**Exercise material**
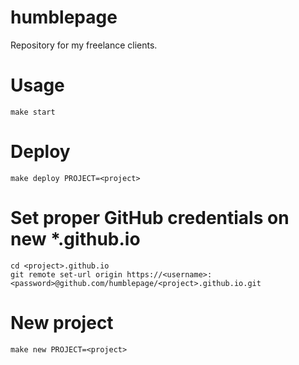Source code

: # humblepage
Repository for my freelance clients.

# Usage
```
make start
```

# Deploy
```
make deploy PROJECT=<project>
```

# Set proper GitHub credentials on new *.github.io
```
cd <project>.github.io
git remote set-url origin https://<username>:<password>@github.com/humblepage/<project>.github.io.git
```

# New project
```
make new PROJECT=<project>
```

**Aim of the task**
Repeat the data exactly as given. Keep every picture out of the copy.

**Your solution**
Source code

: # humblepage
Repository for my freelance clients.

# Usage
```
make start
```

# Deploy
```
make deploy PROJECT=<project>
```

# Set proper GitHub credentials on new *.github.io
```
cd <project>.github.io
git remote set-url origin https://<username>:<password>@github.com/humblepage/<project>.github.io.git
```

# New project
```
make new PROJECT=<project>
```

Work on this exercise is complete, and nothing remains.